You will also get ‘hyperscale’ scalability, as it is just a matter of adding more resources on AWS.
Double NAT and Stateful Firewall Protect the IoT Traffic
By default, the devices are well protected, as they cannot be reached from the outside. They are behind double Network Address Translation (NAT), as both AWS and IoT CCS perform NAT. The stateful Firewall function allows the Enterprise customer to set up its security policies, including:
- Destination filtering: only send traffic to specific IP addresses or hostnames.
- Protocol filtering: Only allow traffic on specific ports.
- DNS-based filtering: Reject IP address lookup of restricted domains.
Other Security Policies
Apart from the traditional firewalling IoT CCS also features the following:
- Suspend or enable a device/SIM.
- IMEI Lock: A SIM can only be used in a specific device.
Other Features on Customer Request
Most of our best inventions have come from concrete customer requests that we have packaged into products or services. IoT CCS is no exception; it was created in close partnership with our first IoT CCS customer. We have capabilities in Enea’s broader product portfolio and the FortiGate firewall that we can enable if they are in high demand.
Examples of such features include:
- Business-related policies such as
- Maximum bandwidth usage.
- Maximum data usage.
- Location down to individual cell level.
- Time of day policies.
- Approved for service, e.g., the bill was paid, and it’s okay to onboard the device.

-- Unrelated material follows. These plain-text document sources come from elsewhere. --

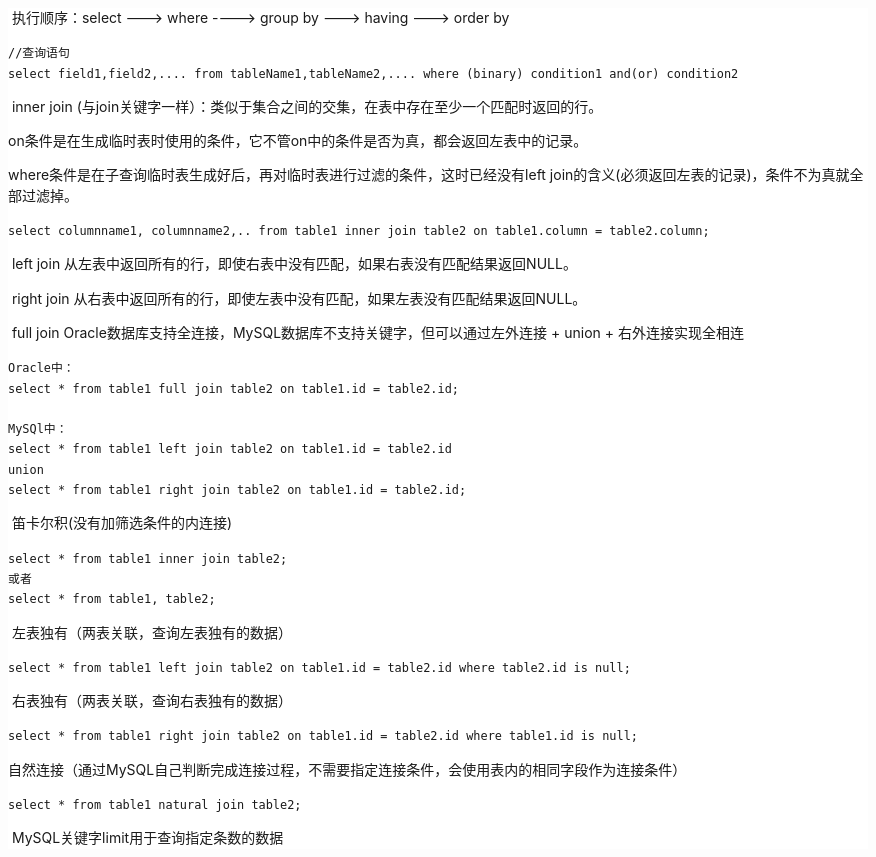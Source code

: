 ​		执行顺序：select ---> where ----> group by ---> having ---> order by

```mysql
//查询语句
select field1,field2,.... from tableName1,tableName2,.... where (binary) condition1 and(or) condition2
```

​		inner join (与join关键字一样）：类似于集合之间的交集，在表中存在至少一个匹配时返回的行。

​		on条件是在生成临时表时使用的条件，它不管on中的条件是否为真，都会返回左表中的记录。

​		where条件是在子查询临时表生成好后，再对临时表进行过滤的条件，这时已经没有left join的含义(必须返回左表的记录)，条件不为真就全部过滤掉。	

```mysql
select columnname1, columnname2,.. from table1 inner join table2 on table1.column = table2.column;
```

​		left join 从左表中返回所有的行，即使右表中没有匹配，如果右表没有匹配结果返回NULL。

​		right join 从右表中返回所有的行，即使左表中没有匹配，如果左表没有匹配结果返回NULL。

​		full join Oracle数据库支持全连接，MySQL数据库不支持关键字，但可以通过左外连接 + union + 右外连接实现全相连

```mysql
Oracle中：
select * from table1 full join table2 on table1.id = table2.id;

MySQl中：
select * from table1 left join table2 on table1.id = table2.id
union
select * from table1 right join table2 on table1.id = table2.id;
```

​		笛卡尔积(没有加筛选条件的内连接)		

```mysql
select * from table1 inner join table2;
或者
select * from table1, table2;
```

​		左表独有（两表关联，查询左表独有的数据）	

```mysql
select * from table1 left join table2 on table1.id = table2.id where table2.id is null;
```

​		右表独有（两表关联，查询右表独有的数据）

```mysql
select * from table1 right join table2 on table1.id = table2.id where table1.id is null;
```

​		自然连接（通过MySQL自己判断完成连接过程，不需要指定连接条件，会使用表内的相同字段作为连接条件）

```mysql
select * from table1 natural join table2;
```

​		MySQL关键字limit用于查询指定条数的数据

- Quarantine: The device needs configuration.
- DPI with quarantine for devices with suspicious behaviors.
- Location lock: The use of a SIM is only possible where you want it to be used.
- More granular protocol filtering going beyond port-based filtering. For instance, filter on MQTT, AMQP, and CoAP.
Beyond the scope of IoT CCS, we also offer leading Signaling- and Messaging firewall security solutions for cellular networks.